You can use Microsoft Learn during the exam to look up documentation, service limits, and configuration examples. Practice quick searches and bookmarking relevant pages so you can retrieve information efficiently during the test.
Exam interface and the sandbox
When you launch the exam, the interface offers side-by-side panes (question panel + documentation/sandbox). Use the built-in split-view to open Microsoft Learn alongside your questions. Avoid detaching or popping out documentation into a separate browser window while the exam is running.
Do not pop out the documentation window during the exam — some candidates report this can interrupt or break the exam session. Use the integrated split view provided by the exam platform.
Final tips
Practice hands-on: build VNets, configure VPN/ExpressRoute, deploy Application Gateway, and test Private Link and NSGs in a sandbox subscription.

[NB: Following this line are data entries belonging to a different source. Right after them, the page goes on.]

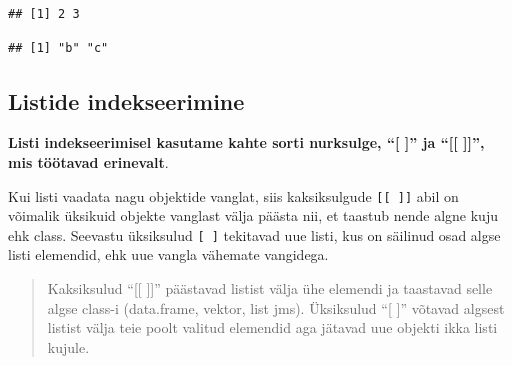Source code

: \documentclass[]{book}
\newenvironment{Shaded}{\begin{snugshade}}{\end{snugshade}}
\newcommand{\KeywordTok}[1]{\textcolor[rgb]{0.13,0.29,0.53}{\textbf{#1}}}
\newcommand{\DataTypeTok}[1]{\textcolor[rgb]{0.13,0.29,0.53}{#1}}
\newcommand{\DecValTok}[1]{\textcolor[rgb]{0.00,0.00,0.81}{#1}}
\newcommand{\StringTok}[1]{\textcolor[rgb]{0.31,0.60,0.02}{#1}}
\newcommand{\CommentTok}[1]{\textcolor[rgb]{0.56,0.35,0.01}{\textit{#1}}}
\newcommand{\OperatorTok}[1]{\textcolor[rgb]{0.81,0.36,0.00}{\textbf{#1}}}
\newcommand{\NormalTok}[1]{#1}
\begin{document}
\begin{Shaded}
\end{Shaded}

\begin{verbatim}
## [1] 2 3
\end{verbatim}

\begin{Shaded}
\end{Shaded}

\begin{verbatim}
## [1] "b" "c"
\end{verbatim}

\subsection{Listide indekseerimine}\label{listide-indekseerimine}

\textbf{Listi indekseerimisel kasutame kahte sorti nurksulge, ``{[}
{]}'' ja ``{[}{[} {]}{]}'', mis töötavad erinevalt}.

Kui listi vaadata nagu objektide vanglat, siis kaksiksulgude
\texttt{{[}{[}\ {]}{]}} abil on võimalik üksikuid objekte vanglast välja
päästa nii, et taastub nende algne kuju ehk class. Seevastu üksiksulud
\texttt{{[}\ {]}} tekitavad uue listi, kus on säilinud osad algse listi
elemendid, ehk uue vangla vähemate vangidega.

\begin{quote}
Kaksiksulud ``{[}{[} {]}{]}'' päästavad listist välja ühe elemendi ja
taastavad selle algse class-i (data.frame, vektor, list jms). Üksiksulud
``{[} {]}'' võtavad algsest listist välja teie poolt valitud elemendid
aga jätavad uue objekti ikka listi kujule.
\end{quote}
\end{document}
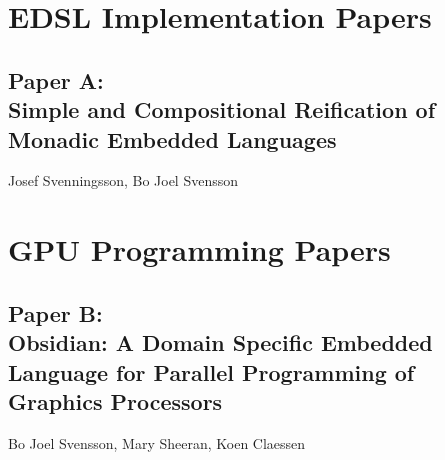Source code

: \documentclass[a4paper]{book}
\newcommand{\paperA}{Paper A}
\newcommand{\paperATitle}{Simple and Compositional Reification of Monadic Embedded Languages}
\newcommand{\paperB}{Paper B}
\newcommand{\paperBTitle}{Obsidian: A Domain Specific Embedded Language for Parallel Programming of Graphics Processors}
\begin{document}
%
%


\chapter{EDSL Implementation Papers}
\label{chap:EDSLImplementation}
% 
\cleardoublepage 


\section[\paperATitle]{\paperA: \\ \paperATitle}
\label{sec:paperA}


\begin{center} 
Josef Svenningsson, Bo Joel Svensson
\end{center}






\chapter{GPU Programming Papers}
\label{chap:GPUProgramming}

% 
\cleardoublepage 

\section[\paperBTitle]{\paperB: \\ \paperBTitle}
\label{sec:paperB}


\begin{center} 
Bo Joel Svensson, Mary Sheeran, Koen Claessen
\end{center}
\end{document}
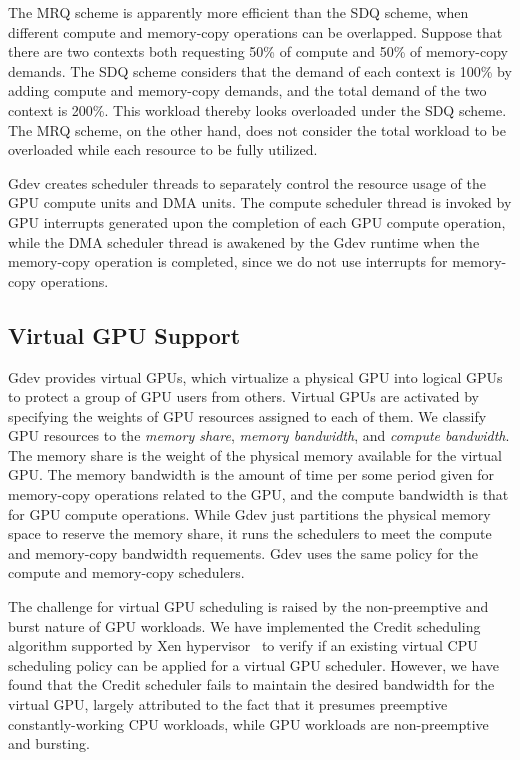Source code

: The MRQ scheme is apparently more efficient than the SDQ scheme, when
different compute and memory-copy operations can be overlapped.
Suppose that there are two contexts both requesting 50\% of compute
and 50\% of memory-copy demands.
The SDQ scheme considers that the demand of each context is 100\% by
adding compute and memory-copy demands, and the total demand of the
two context is 200\%.
This workload thereby looks overloaded under the SDQ scheme.
The MRQ scheme, on the other hand, does not consider the total workload
to be overloaded while each resource to be fully utilized.

Gdev creates scheduler threads to separately control the resource
usage of the GPU compute units and DMA units.
The compute scheduler thread is invoked by GPU interrupts generated upon
the completion of each GPU compute operation, while the DMA scheduler
thread is awakened by the Gdev runtime when the memory-copy operation is
completed, since we do not use interrupts for memory-copy operations.

\subsection{Virtual GPU Support}
\label{sec:virtual_gpu}

Gdev provides virtual GPUs, which virtualize a physical GPU into logical
GPUs to protect a group of GPU users from others.
Virtual GPUs are activated by specifying the weights of GPU resources
assigned to each of them.
We classify GPU resources to the \textit{memory share}, \textit{memory
bandwidth}, and \textit{compute bandwidth}.
The memory share is the weight of the physical memory available for the
virtual GPU.
The memory bandwidth is the amount of time per some period given for
memory-copy operations related to the GPU, and the compute bandwidth is
that for GPU compute operations.
While Gdev just partitions the physical memory space to reserve the
memory share, it runs the schedulers to meet the compute and memory-copy
bandwidth requements.
Gdev uses the same policy for the compute and memory-copy schedulers.

The challenge for virtual GPU scheduling is raised by the non-preemptive
and burst nature of GPU workloads.
We have implemented the Credit scheduling algorithm supported by Xen
hypervisor~\cite{Barham_SOSP03} to verify if an existing virtual CPU
scheduling policy can be applied for a virtual GPU scheduler.
However, we have found that the Credit scheduler fails to maintain the
desired bandwidth for the virtual GPU, largely attributed to the fact
that it presumes preemptive constantly-working CPU workloads, while GPU
workloads are non-preemptive and bursting.

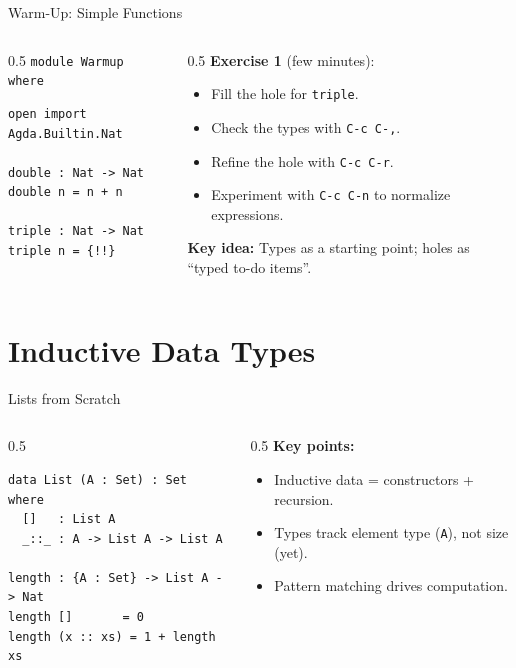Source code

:\documentclass[aspectratio=169]{beamer}
\begin{document}
\begin{frame}[fragile]{Warm-Up: Simple Functions}
  \begin{columns}
    \begin{column}{0.5\textwidth}
      \lstinline!module Warmup where!

\begin{lstlisting}
open import Agda.Builtin.Nat

double : Nat -> Nat
double n = n + n

triple : Nat -> Nat
triple n = {!!}
\end{lstlisting}
    \end{column}
    \begin{column}{0.5\textwidth}
      \textbf{Exercise 1} (few minutes):
      \begin{itemize}
        \item Fill the hole for \texttt{triple}.
        \item Check the types with \texttt{C-c C-,}.
        \item Refine the hole with \texttt{C-c C-r}.
        \item Experiment with \texttt{C-c C-n} to normalize expressions.
      \end{itemize}
      \vspace{1em}
      \textbf{Key idea:} Types as a starting point; holes as “typed to-do items”.
    \end{column}
  \end{columns}
\end{frame}

\section{Inductive Data Types}

\begin{frame}[fragile]{Lists from Scratch}
  \begin{columns}
    \begin{column}{0.5\textwidth}
\begin{lstlisting}
data List (A : Set) : Set where
  []   : List A
  _::_ : A -> List A -> List A

length : {A : Set} -> List A -> Nat
length []       = 0
length (x :: xs) = 1 + length xs
\end{lstlisting}
    \end{column}
    \begin{column}{0.5\textwidth}
      \textbf{Key points:}
      \begin{itemize}
        \item Inductive data = constructors + recursion.
        \item Types track element type (\texttt{A}), not size (yet).
        \item Pattern matching drives computation.
      \end{itemize}
    \end{column}
  \end{columns}
\end{frame}
\end{document}
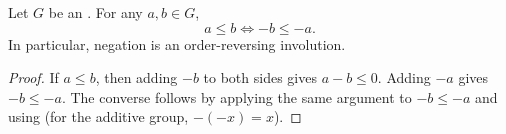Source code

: \begin{proposition} \label{proposition:negation_reverses_order_in_ordered_group}
    Let $G$ be an . For any $a,b \in G$,
    $$a \le b \iff -b \le -a.$$
    In particular, negation is an order-reversing involution.
\end{proposition}
\begin{proof}
    If $a \le b$, then adding $-b$ to both sides gives $a - b \le 0$. Adding $-a$ gives $-b \le -a$. The converse follows by applying the same argument to $-b \le -a$ and using  (for the additive group, $-(-x) = x$).
\end{proof}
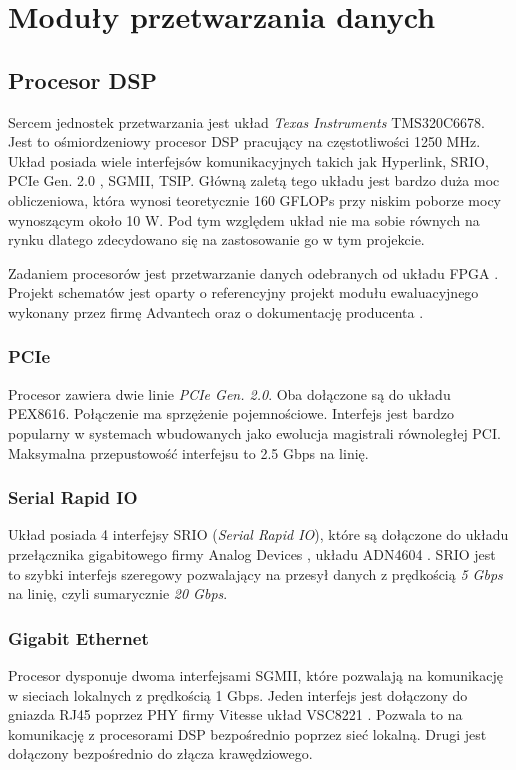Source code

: \section{Moduły przetwarzania danych}
\subsection{Procesor DSP}
Sercem jednostek przetwarzania jest układ \textit{Texas Instruments} TMS320C6678. Jest to ośmiordzeniowy procesor DSP pracujący na częstotliwości 1250 MHz. Układ posiada wiele interfejsów komunikacyjnych takich jak Hyperlink, SRIO, PCIe Gen. 2.0 , SGMII, TSIP. Główną zaletą tego układu jest bardzo duża moc obliczeniowa, która wynosi teoretycznie 160 GFLOPs przy niskim poborze mocy wynoszącym około 10 W. Pod tym względem układ nie ma sobie równych na rynku dlatego zdecydowano się na zastosowanie go w tym projekcie. 

Zadaniem procesorów jest przetwarzanie danych odebranych od układu FPGA \cite{DATASHEET:TMS}. Projekt schematów jest oparty o referencyjny projekt modułu ewaluacyjnego wykonany przez firmę Advantech \cite{TMDXEVM6678L} oraz o dokumentację producenta \cite{DSP:HDG}.  

\subsubsection{PCIe}
Procesor zawiera dwie linie \textit{PCIe Gen. 2.0}. Oba dołączone są do układu PEX8616. Połączenie ma sprzężenie pojemnościowe. Interfejs jest bardzo popularny w systemach wbudowanych jako ewolucja magistrali  równoległej PCI. Maksymalna przepustowość interfejsu to 2.5 Gbps na linię. 

\subsubsection{Serial Rapid IO}
Układ posiada 4 interfejsy SRIO (\textit{Serial Rapid IO}), które są dołączone do układu przełącznika gigabitowego  firmy Analog Devices \cite{COMPANY:ANALOG}, układu ADN4604 \cite{ADN4604}. SRIO jest to szybki interfejs szeregowy pozwalający na przesył danych z prędkością \textit{5 Gbps} na linię, czyli sumarycznie \textit{20 Gbps}. 

\subsubsection{Gigabit Ethernet}
Procesor dysponuje dwoma interfejsami SGMII, które pozwalają na komunikację w sieciach lokalnych z prędkością 1 Gbps. Jeden interfejs jest dołączony do gniazda RJ45 poprzez PHY firmy Vitesse \cite{COMPANY:VITESSE} układ VSC8221 \cite{VSC8221}. Pozwala to na komunikację  z procesorami DSP bezpośrednio poprzez sieć lokalną. Drugi jest dołączony bezpośrednio do złącza krawędziowego.
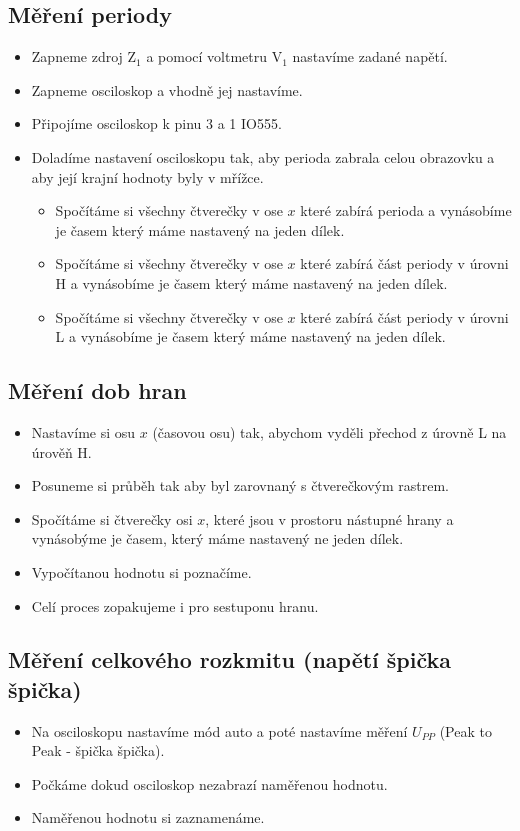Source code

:   \subsection{Měření periody}
    \begin{itemize}
      \item
        Zapneme zdroj Z$_1$ a pomocí voltmetru V$_1$ nastavíme zadané napětí.
      \item
        Zapneme osciloskop a vhodně jej nastavíme.
      \item
        Připojíme osciloskop k pinu 3 a 1 IO555.
      \item
        Doladíme nastavení osciloskopu tak, aby perioda zabrala celou obrazovku a aby její krajní hodnoty byly v mřížce.
        \begin{itemize}
          \item
            Spočítáme si všechny čtverečky v ose $x$ které zabírá perioda a vynásobíme je časem který máme nastavený na jeden dílek.
          \item
            Spočítáme si všechny čtverečky v ose $x$ které zabírá část periody v úrovni H a vynásobíme je časem který máme nastavený na jeden dílek.
          \item
            Spočítáme si všechny čtverečky v ose $x$ které zabírá část periody v úrovni L a vynásobíme je časem který máme nastavený na jeden dílek.
        \end{itemize}
    \end{itemize}
  
  \subsection{Měření dob hran}
    \begin{itemize}
      \item
        Nastavíme si osu $x$ (časovou osu) tak, abychom vyděli přechod z úrovně L na úrověň H.
      \item
        Posuneme si průběh tak aby byl zarovnaný s čtverečkovým rastrem.
      \item
        Spočítáme si čtverečky osi $x$, které jsou v prostoru nástupné hrany a vynásobýme je časem, který máme nastavený ne jeden dílek.
      \item
        Vypočítanou hodnotu si poznačíme.
      \item
        Celí proces zopakujeme i pro sestuponu hranu. 
    \end{itemize}
  
  \subsection{Měření celkového rozkmitu (napětí špička špička)}
    \begin{itemize}
      \item
        Na osciloskopu nastavíme mód auto a poté nastavíme měření $U_{PP}$ (Peak to Peak - špička špička).
      \item
        Počkáme dokud osciloskop nezabrazí naměřenou hodnotu.
      \item
        Naměřenou hodnotu si zaznamenáme.
    \end{itemize}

Use Microsoft Learn modules and labs aligned with AZ-700 objectives.
Time-box practice exams to improve speed and exam navigation.
Focus on design trade-offs: cost, latency, scalability, and security for each solution.
With consistent study, hands-on practice, and familiarity with the documentation, you’ll be well prepared to pass AZ-700 and demonstrate the skills of an Azure Network Engineer.